Assignment
Could you output each line of the data that follows exactly?

Records excerpted from a collection

━━━

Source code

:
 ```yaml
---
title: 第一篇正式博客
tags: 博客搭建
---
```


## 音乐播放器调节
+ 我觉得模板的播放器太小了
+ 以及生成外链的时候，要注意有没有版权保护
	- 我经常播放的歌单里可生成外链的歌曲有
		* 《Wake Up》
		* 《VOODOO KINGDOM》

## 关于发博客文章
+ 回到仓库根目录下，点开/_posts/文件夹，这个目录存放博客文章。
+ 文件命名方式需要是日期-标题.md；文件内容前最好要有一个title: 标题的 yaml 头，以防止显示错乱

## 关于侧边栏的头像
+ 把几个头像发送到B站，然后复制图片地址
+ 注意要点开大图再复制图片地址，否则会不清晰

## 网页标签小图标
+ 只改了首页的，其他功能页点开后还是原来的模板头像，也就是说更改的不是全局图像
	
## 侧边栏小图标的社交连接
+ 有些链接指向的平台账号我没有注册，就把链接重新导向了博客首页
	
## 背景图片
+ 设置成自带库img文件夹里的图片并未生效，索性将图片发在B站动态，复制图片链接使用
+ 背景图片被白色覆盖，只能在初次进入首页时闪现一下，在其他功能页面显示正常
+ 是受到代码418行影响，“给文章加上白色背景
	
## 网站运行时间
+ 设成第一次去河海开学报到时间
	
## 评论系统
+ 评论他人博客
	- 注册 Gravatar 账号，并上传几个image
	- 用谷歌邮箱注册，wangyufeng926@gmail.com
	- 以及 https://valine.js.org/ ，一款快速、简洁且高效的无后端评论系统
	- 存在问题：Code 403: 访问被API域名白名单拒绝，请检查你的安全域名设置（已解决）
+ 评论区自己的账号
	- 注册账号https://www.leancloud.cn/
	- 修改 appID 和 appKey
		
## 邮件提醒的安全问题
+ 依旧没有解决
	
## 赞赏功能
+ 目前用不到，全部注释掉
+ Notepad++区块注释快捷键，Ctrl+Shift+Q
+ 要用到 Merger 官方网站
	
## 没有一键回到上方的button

━━━

Result
Source code

:
 ```yaml
---
title: 第一篇正式博客
tags: 博客搭建
---
```


## 音乐播放器调节
+ 我觉得模板的播放器太小了
+ 以及生成外链的时候，要注意有没有版权保护
	- 我经常播放的歌单里可生成外链的歌曲有
		* 《Wake Up》
		* 《VOODOO KINGDOM》

## 关于发博客文章
+ 回到仓库根目录下，点开/_posts/文件夹，这个目录存放博客文章。
+ 文件命名方式需要是日期-标题.md；文件内容前最好要有一个title: 标题的 yaml 头，以防止显示错乱

## 关于侧边栏的头像
+ 把几个头像发送到B站，然后复制图片地址
+ 注意要点开大图再复制图片地址，否则会不清晰

## 网页标签小图标
+ 只改了首页的，其他功能页点开后还是原来的模板头像，也就是说更改的不是全局图像
	
## 侧边栏小图标的社交连接
+ 有些链接指向的平台账号我没有注册，就把链接重新导向了博客首页
	
## 背景图片
+ 设置成自带库img文件夹里的图片并未生效，索性将图片发在B站动态，复制图片链接使用
+ 背景图片被白色覆盖，只能在初次进入首页时闪现一下，在其他功能页面显示正常
+ 是受到代码418行影响，“给文章加上白色背景
	
## 网站运行时间
+ 设成第一次去河海开学报到时间
	
## 评论系统
+ 评论他人博客
	- 注册 Gravatar 账号，并上传几个image
	- 用谷歌邮箱注册，wangyufeng926@gmail.com
	- 以及 https://valine.js.org/ ，一款快速、简洁且高效的无后端评论系统
	- 存在问题：Code 403: 访问被API域名白名单拒绝，请检查你的安全域名设置（已解决）
+ 评论区自己的账号
	- 注册账号https://www.leancloud.cn/
	- 修改 appID 和 appKey
		
## 邮件提醒的安全问题
+ 依旧没有解决
	
## 赞赏功能
+ 目前用不到，全部注释掉
+ Notepad++区块注释快捷键，Ctrl+Shift+Q
+ 要用到 Merger 官方网站
	
## 没有一键回到上方的button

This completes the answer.